It was not the end of his presidency. In the nearly two years since the president sacked FBI Director James B. Comey, Republicans have defended him, derided the investigation into his campaign and opened investigations into how and why the president's 2016 campaign was being monitored by the FBI in the first place.
Democrats long ago stopped expecting revelations about the president to dislodge his Republican support. Trump's approval rating has been frozen in place in the 25 days since Attorney General William P. Barr released a summary of Mueller's findings.
How will any of this affect the 2020 presidential race? In a few small ways.
The impeachment chorus. No Democrat running for president, not even those serving in the House (where impeachment happens), have called for opening hearings that could remove the president.

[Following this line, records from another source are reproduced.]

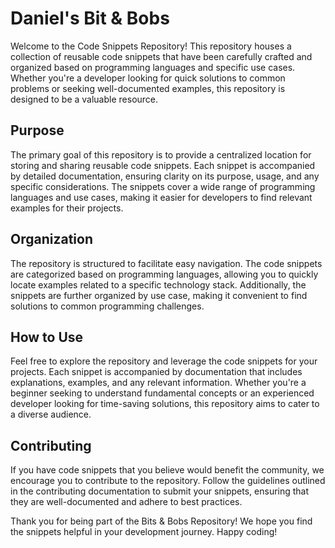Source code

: # Daniel's Bit & Bobs
Welcome to the Code Snippets Repository! This repository houses a collection of reusable code snippets that have been carefully crafted and organized based on programming languages and specific use cases. Whether you're a developer looking for quick solutions to common problems or seeking well-documented examples, this repository is designed to be a valuable resource.

## Purpose

The primary goal of this repository is to provide a centralized location for storing and sharing reusable code snippets. Each snippet is accompanied by detailed documentation, ensuring clarity on its purpose, usage, and any specific considerations. The snippets cover a wide range of programming languages and use cases, making it easier for developers to find relevant examples for their projects.

## Organization

The repository is structured to facilitate easy navigation. The code snippets are categorized based on programming languages, allowing you to quickly locate examples related to a specific technology stack. Additionally, the snippets are further organized by use case, making it convenient to find solutions to common programming challenges.

## How to Use

Feel free to explore the repository and leverage the code snippets for your projects. Each snippet is accompanied by documentation that includes explanations, examples, and any relevant information. Whether you're a beginner seeking to understand fundamental concepts or an experienced developer looking for time-saving solutions, this repository aims to cater to a diverse audience.

## Contributing

If you have code snippets that you believe would benefit the community, we encourage you to contribute to the repository. Follow the guidelines outlined in the contributing documentation to submit your snippets, ensuring that they are well-documented and adhere to best practices.

Thank you for being part of the Bits & Bobs Repository! We hope you find the snippets helpful in your development journey. Happy coding!
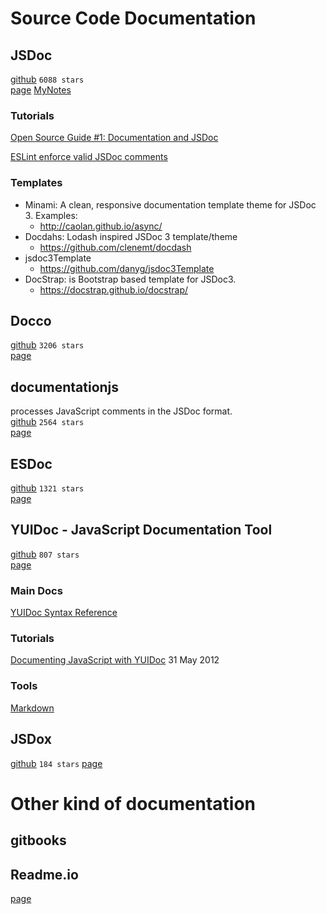 # Source Code Documentation

## JSDoc
[github](https://github.com/jsdoc3/jsdoc) `6088 stars`  
[page](http://usejsdoc.org/)
[MyNotes](jsdoc.md)

### Tutorials
[Open Source Guide #1: Documentation and JSDoc](https://resin.io/blog/open-source-guide-1-documentation-and-jsdoc/)

[ESLint enforce valid JSDoc comments](http://eslint.org/docs/rules/valid-jsdoc)

### Templates
* Minami: A clean, responsive documentation template theme for JSDoc 3. Examples:
  * http://caolan.github.io/async/
* Docdahs: Lodash inspired JSDoc 3 template/theme
  * https://github.com/clenemt/docdash
* jsdoc3Template
  * https://github.com/danyg/jsdoc3Template
* DocStrap: is Bootstrap based template for JSDoc3.
  * https://docstrap.github.io/docstrap/

## Docco
[github](https://github.com/jashkenas/docco) `3206 stars`  
[page](http://jashkenas.github.io/docco/)

## documentationjs
processes JavaScript comments in the JSDoc format.  
[github](https://github.com/documentationjs/documentation) `2564 stars`  
[page](http://documentation.js.org/)

## ESDoc
[github](https://github.com/esdoc/esdoc) `1321 stars`  
[page](https://esdoc.org/)

## YUIDoc - JavaScript Documentation Tool
[github](https://github.com/yui/yuidoc) `807 stars`  
[page](http://yui.github.io/yuidoc/)

### Main Docs
[YUIDoc Syntax Reference](http://yui.github.io/yuidoc/syntax/)
[]()
[]()
[]()

### Tutorials
[Documenting JavaScript with YUIDoc](https://code.tutsplus.com/tutorials/documenting-javascript-with-yuidoc--net-25324)
31 May 2012

### Tools
[Markdown](https://markdown-it.github.io/markdown-it/#MarkdownIt.new)

## JSDox
[github](https://github.com/sutoiku/jsdox) `184 stars`
[page](http://jsdox.org/)

# Other kind of documentation
## gitbooks

## Readme.io
[page](https://readme.readme.io/docs/managing-pages)
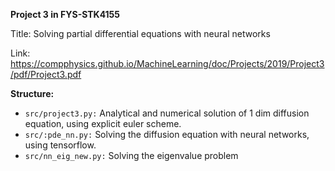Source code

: 
**Project 3 in FYS-STK4155**

Title: Solving partial differential equations with neural networks

Link: https://compphysics.github.io/MachineLearning/doc/Projects/2019/Project3/pdf/Project3.pdf


**Structure:**

- `src/project3.py:` Analytical and numerical solution of 1 dim diffusion equation, using explicit euler scheme.
- `src/:pde_nn.py:` Solving the diffusion equation with neural networks, using tensorflow.
- `src/nn_eig_new.py:` Solving the eigenvalue problem
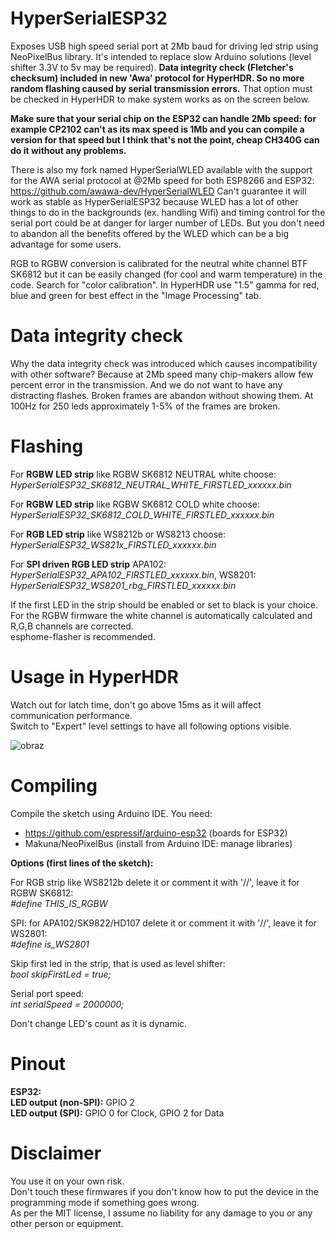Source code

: # HyperSerialESP32
  
Exposes USB high speed serial port at 2Mb baud for driving led strip using NeoPixelBus library. It's intended to replace slow Arduino solutions (level shifter 3.3V to 5v may be required). **Data integrity check (Fletcher's checksum) included in new 'Awa' protocol for HyperHDR. So no more random flashing caused by serial transmission errors.** That option must be checked in HyperHDR to make system works as on the screen below.  
  
**Make sure that your serial chip on the ESP32 can handle 2Mb speed: for example CP2102 can't as its max speed is 1Mb and you can compile a version for that speed but I think that's not the point, cheap CH340G can do it without any problems.**  
  
There is also my fork named HyperSerialWLED available with the support for the AWA serial protocol at @2Mb speed for both ESP8266 and ESP32: https://github.com/awawa-dev/HyperSerialWLED Can't guarantee it will work as stable as HyperSerialESP32 because WLED has a lot of other things to do in the backgrounds (ex. handling Wifi) and timing control for the serial port could be at danger for larger number of LEDs. But you don't need to abandon all the benefits offered by the WLED which can be a big advantage for some users.  
  
RGB to RGBW conversion is calibrated for the neutral white channel BTF SK6812 but it can be easily changed (for cool and warm temperature) in the code. Search for "color calibration". In HyperHDR use "1.5" gamma for red, blue and green for best effect in the "Image Processing" tab.
  
# Data integrity check
  
Why the data integrity check was introduced which causes incompatibility with other software? Because at 2Mb speed many chip-makers allow few percent error in the transmission. And we do not want to have any distracting flashes. Broken frames are abandon without showing them. At 100Hz for 250 leds approximately 1-5% of the frames are broken.
  
# Flashing
  
For **RGBW LED strip** like RGBW SK6812 NEUTRAL white choose: *HyperSerialESP32_SK6812_NEUTRAL_WHITE_FIRSTLED_xxxxxx.bin*  
  
For **RGBW LED strip** like RGBW SK6812 COLD white choose: *HyperSerialESP32_SK6812_COLD_WHITE_FIRSTLED_xxxxxx.bin*  
  
For **RGB LED strip** like WS8212b or WS8213 choose: *HyperSerialESP32_WS821x_FIRSTLED_xxxxxx.bin*  
  
For **SPI driven RGB LED strip** APA102: *HyperSerialESP32_APA102_FIRSTLED_xxxxxx.bin*, WS8201: *HyperSerialESP32_WS8201_rbg_FIRSTLED_xxxxxx.bin*  
  
If the first LED in the strip should be enabled or set to black is your choice.  
For the RGBW firmware the white channel is automatically calculated and R,G,B channels are corrected.  
esphome-flasher is recommended.  
  
# Usage in HyperHDR
  
Watch out for latch time, don't go above 15ms as it will affect communication performance.  
Switch to "Expert" level settings to have all following options visible.  
  
![obraz](https://user-images.githubusercontent.com/69086569/130987180-f12fb88e-850a-4fc3-8ea8-3579d900059a.png)
   
# Compiling
  
Compile the sketch using Arduino IDE. You need:  
- https://github.com/espressif/arduino-esp32 (boards for ESP32)  
- Makuna/NeoPixelBus (install from Arduino IDE: manage libraries)  
  
**Options (first lines of the sketch):**  
  
For RGB strip like WS8212b delete it or comment it with '//', leave it for RGBW SK6812:  
*#define   THIS_IS_RGBW*  
  
SPI: for APA102/SK9822/HD107 delete it or comment it with '//', leave it for WS2801:  
*#define   is_WS2801*
  
Skip first led in the strip, that is used as level shifter:  
*bool      skipFirstLed = true;*  
  
Serial port speed:  
*int       serialSpeed = 2000000;*  
  
Don't change LED's count as it is dynamic.  
  
# Pinout
  
**ESP32:**  
**LED output (non-SPI):** GPIO 2  
**LED output (SPI):** GPIO 0 for Clock, GPIO 2 for Data  
  
# Disclaimer
  
You use it on your own risk.  
Don't touch these firmwares if you don't know how to put the device in the programming mode if something goes wrong.  
As per the MIT license, I assume no liability for any damage to you or any other person or equipment.  
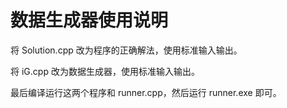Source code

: # 数据生成器使用说明

将 Solution.cpp 改为程序的正确解法，使用标准输入输出。

将 iG.cpp 改为数据生成器，使用标准输入输出。

最后编译运行这两个程序和 runner.cpp，然后运行 runner.exe 即可。
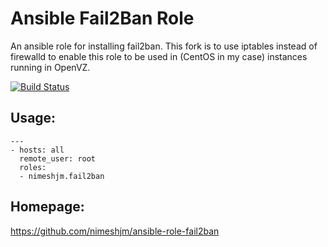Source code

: # Ansible Fail2Ban Role
An ansible role for installing fail2ban.
This fork is to use iptables instead of firewalld to enable this role to be used in (CentOS in my case) instances running in OpenVZ.

[![Build Status](https://travis-ci.org/resmo/ansible-role-fail2ban.png?branch=master)](https://travis-ci.org/resmo/ansible-role-fail2ban)

## Usage:

    ---
    - hosts: all
      remote_user: root
      roles:
      - nimeshjm.fail2ban

## Homepage: 

https://github.com/nimeshjm/ansible-role-fail2ban
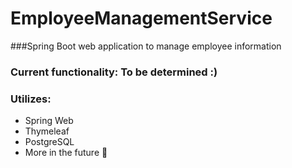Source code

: # EmployeeManagementService
###Spring Boot web application to manage employee information
 
### Current functionality: To be determined :)

### Utilizes:
- Spring Web
- Thymeleaf
- PostgreSQL
- More in the future 👀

The political calculation is clear: Rattled by memories of the Clinton impeachment 21 years ago, Democrats fear taking this step would be unpopular, galvanize the president's supporters by blotting out the issues they could be reachable on and even fail. Every Senate Democrat and 20 Republicans would need to vote to convict the president, and Democrats have said there is no point in trying unless Republicans move. Plus, in 19 months, they'll get a chance to remove Trump from office via an election.
Special counsel Robert S. Mueller III's conclusion that a special counsel could not convict the president, as it would circumvent “constitutional processes for addressing presidential misconduct,” is being read as a nod at impeachment. Liberal activist and billionaire Tom Steyer, who passed on making his own presidential bid, said Thursday that his Need to Impeach campaign was more vital than ever: “The only way to get the full, uncensored truth for the American people is to begin impeachment hearings now.”
The security chorus. Since the 2016 election, a number of left-wing writers and activists — some Democrats, some not — have argued that Hillary Clinton's campaign was obsessed with Russian hackers to a fault. Shouting about foreign malfeasance, they said, was a way to dodge responsibility for losing a layup election.
The text of the Mueller report suggests that the Clintonites, who made plenty of mistakes, were indeed sideswiped by the sort of hacks and interference that could swing elections. There is evidence that the conspiracy theories about the hack of the Democratic National Committee were fabricated to cover up the Russian source of that hacking; there are details about how crucial turnout and targeting information was stolen from Democrats and used to hurt them.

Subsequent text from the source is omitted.